La fine della storia senese della "banca dal 1472"
di Red
SIENA. Lunedì prossimo (3 dicembre), all’auditorium di viale Mazzini, l’azienda MPS “presenterà ai coordinamenti aziendali e alle segreterie nazionali presenti il ramo d’azienda destinato ad essere esternalizzato”. Allo stato delle trattative – anche se non definitive -, come riferito l’altro ieri (27/11: “tra aperture e trattative”), risulta che “le parti sociali chiedono garanzie, a partire da un «paracadute» che assicuri agli addetti esternalizzati la riassunzione in Monte dei Paschi, laddove la newco dovesse in futuro decidere di tagliare il personale prima del pensionamento”. Ergo, il processo di realizzazione del Piano Industriale è andato avanti nonostante che gli incontri tra azienda e sindacati abbiano per mesi registrato formalmente uno stallo. Scioperi e interventi della politica potevano essere risparmiati? Giriamo la domanda direttamente ai vertici sindacali, impegnati nella difficile trattativa. Pare chiaro che a monte di tutto e di tutti c’è una volontà di perseguire la strada estrema che porterà via da Siena tutta la banca. Fin da tempi non sospetti avevamo scritto (19/01/12: L’Europa si attende la nazionalizzazione di MPS e Commerzbank), che il destino di Rocca Salimbeni era segnato dal demone della nazionalizzazione. Stamattina abbiamo sentito a Radio 24 l’autorevole voce di Oscar Giannino confermare tutte le vecchie anticipazioni, compreso il giudizio che i Monti bond sono nient’altro che presa di possesso dello Stato e non aiuti. E, senza volerlo ammettere, questo deve essere anche il pensiero del Commissario UE alla concorrenza Joaquim Almunia, il temporeggiatore: “No comment, la situazione è da studiare”. Chiaramente la decisione di farsi dare altri 500 milioni di bond è stata la goccia che ha fatto traboccare il vaso e fatto puntare anche gli ultimi occhi distratti sulle vicende dell’istituto e della galassia che lo circonda.

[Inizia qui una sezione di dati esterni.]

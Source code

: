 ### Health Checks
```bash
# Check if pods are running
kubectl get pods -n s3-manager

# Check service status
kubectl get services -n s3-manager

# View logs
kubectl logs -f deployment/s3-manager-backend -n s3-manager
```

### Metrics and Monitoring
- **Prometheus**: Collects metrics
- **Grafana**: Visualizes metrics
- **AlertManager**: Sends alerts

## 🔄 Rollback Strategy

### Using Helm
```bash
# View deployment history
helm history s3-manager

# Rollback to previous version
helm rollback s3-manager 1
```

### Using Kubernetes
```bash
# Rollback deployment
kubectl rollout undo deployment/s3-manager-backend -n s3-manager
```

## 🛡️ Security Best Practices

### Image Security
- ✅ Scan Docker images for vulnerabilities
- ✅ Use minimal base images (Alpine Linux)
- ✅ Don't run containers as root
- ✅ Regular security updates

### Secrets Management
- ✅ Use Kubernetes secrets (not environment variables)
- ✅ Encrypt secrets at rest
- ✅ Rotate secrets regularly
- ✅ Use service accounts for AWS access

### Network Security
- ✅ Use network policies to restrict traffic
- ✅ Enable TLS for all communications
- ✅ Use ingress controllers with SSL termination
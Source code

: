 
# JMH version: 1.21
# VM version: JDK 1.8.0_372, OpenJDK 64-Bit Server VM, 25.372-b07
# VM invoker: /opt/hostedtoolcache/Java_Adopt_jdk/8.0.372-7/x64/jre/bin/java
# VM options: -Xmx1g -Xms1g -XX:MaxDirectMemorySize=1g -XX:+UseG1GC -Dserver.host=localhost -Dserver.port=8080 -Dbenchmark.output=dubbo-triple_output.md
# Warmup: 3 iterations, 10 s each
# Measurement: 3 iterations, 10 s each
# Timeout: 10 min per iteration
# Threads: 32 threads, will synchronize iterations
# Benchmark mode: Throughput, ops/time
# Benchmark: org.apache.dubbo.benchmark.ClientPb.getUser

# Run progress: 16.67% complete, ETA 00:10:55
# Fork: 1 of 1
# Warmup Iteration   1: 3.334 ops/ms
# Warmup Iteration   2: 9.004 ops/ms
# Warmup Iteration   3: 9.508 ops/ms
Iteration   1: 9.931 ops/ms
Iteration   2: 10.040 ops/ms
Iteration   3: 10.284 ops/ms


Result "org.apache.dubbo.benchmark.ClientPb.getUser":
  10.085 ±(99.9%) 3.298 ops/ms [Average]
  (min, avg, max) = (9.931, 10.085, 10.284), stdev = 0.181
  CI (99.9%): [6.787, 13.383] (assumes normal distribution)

Bassilichi, a conferma degli eventi, si sta organizzando per andare avanti senza le commesse del Monte: è evidente che la nuova Direzione Generale del Tandem cerca i suoi interlocutori fuori dal circuito creato negli anni da Mussari e Vigni. Così che la città si impoverirà non solo direttamente, ma anche nell’indotto non indifferente di posti di lavoro che gravitano intorno al Monte.
Ieri Moody’s si è affrettata a declassare ulteriormente il rating del Comune (da Baa2 a Baa3) “perché non potrà più fare conto sui finanziamenti che fino all’anno scorso la Fondazione aveva garantito”. Ciò che colpisce maggiormente è il silenzio dei protagonisti della scena politico-economica cittadina degli ultimi anni. In altre faccende affaccendati, e consapevoli del disastro a tal punto che sanno quanto sia meglio andare avanti facendo finta di niente. La Fondazione del tempo che fu, il Bancomat – nonostante le affermazioni contrarie di Mancini – non ha niente da aggiungere al laconico ritornello della “piena condivisione del Piano Industriale”. Eppure la legge che permette in Italia l’eutanasia non ci risulta ancora in vigore. No, meglio uscire alla chetichella alle cinque del pomeriggio dall’ufficio sperando che sotto non ci sia qualcuno che ti prenda per la giacca e ti chieda spiegazioni.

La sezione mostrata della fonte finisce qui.